» Your objective: Where the listing below reaches the line containing "Lists all files", start writing out lines exactly, and stop once the line containing "This command supports" has been written.

» Task material:
++++++++++
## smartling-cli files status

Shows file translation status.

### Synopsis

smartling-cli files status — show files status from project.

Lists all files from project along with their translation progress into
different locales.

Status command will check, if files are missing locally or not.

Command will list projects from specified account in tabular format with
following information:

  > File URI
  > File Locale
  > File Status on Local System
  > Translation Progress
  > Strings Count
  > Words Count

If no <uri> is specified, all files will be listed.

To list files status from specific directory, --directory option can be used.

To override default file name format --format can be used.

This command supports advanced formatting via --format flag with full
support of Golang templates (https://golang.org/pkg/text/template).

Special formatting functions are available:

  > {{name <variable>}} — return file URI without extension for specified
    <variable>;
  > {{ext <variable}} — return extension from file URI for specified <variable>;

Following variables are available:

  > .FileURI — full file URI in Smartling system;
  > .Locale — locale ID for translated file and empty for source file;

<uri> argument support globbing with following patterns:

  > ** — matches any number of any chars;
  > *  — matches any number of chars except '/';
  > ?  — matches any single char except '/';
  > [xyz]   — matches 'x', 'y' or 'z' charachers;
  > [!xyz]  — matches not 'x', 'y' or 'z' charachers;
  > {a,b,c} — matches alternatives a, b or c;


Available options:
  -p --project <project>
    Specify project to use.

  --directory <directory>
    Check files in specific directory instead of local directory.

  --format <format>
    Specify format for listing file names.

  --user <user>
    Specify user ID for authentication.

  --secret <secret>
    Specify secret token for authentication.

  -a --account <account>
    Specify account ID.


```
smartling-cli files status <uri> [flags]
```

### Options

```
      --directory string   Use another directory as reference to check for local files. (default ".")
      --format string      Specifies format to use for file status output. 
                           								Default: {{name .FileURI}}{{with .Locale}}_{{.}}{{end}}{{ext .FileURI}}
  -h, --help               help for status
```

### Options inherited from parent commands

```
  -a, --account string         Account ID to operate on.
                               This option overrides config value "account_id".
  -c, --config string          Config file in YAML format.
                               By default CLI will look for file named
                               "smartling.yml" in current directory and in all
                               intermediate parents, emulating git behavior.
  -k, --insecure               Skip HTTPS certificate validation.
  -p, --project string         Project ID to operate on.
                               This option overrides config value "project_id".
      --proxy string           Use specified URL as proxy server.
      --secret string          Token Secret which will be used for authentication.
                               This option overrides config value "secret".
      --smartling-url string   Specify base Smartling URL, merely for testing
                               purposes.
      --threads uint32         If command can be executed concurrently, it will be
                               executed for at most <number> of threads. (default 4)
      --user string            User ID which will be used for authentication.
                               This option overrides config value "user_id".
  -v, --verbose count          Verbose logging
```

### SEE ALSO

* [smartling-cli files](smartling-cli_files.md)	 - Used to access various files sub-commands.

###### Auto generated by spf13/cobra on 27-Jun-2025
++++++++++
» Response:
Lists all files from project along with their translation progress into
different locales.

Status command will check, if files are missing locally or not.

Command will list projects from specified account in tabular format with
following information:

  > File URI
  > File Locale
  > File Status on Local System
  > Translation Progress
  > Strings Count
  > Words Count

If no <uri> is specified, all files will be listed.

To list files status from specific directory, --directory option can be used.

To override default file name format --format can be used.

This command supports advanced formatting via --format flag with full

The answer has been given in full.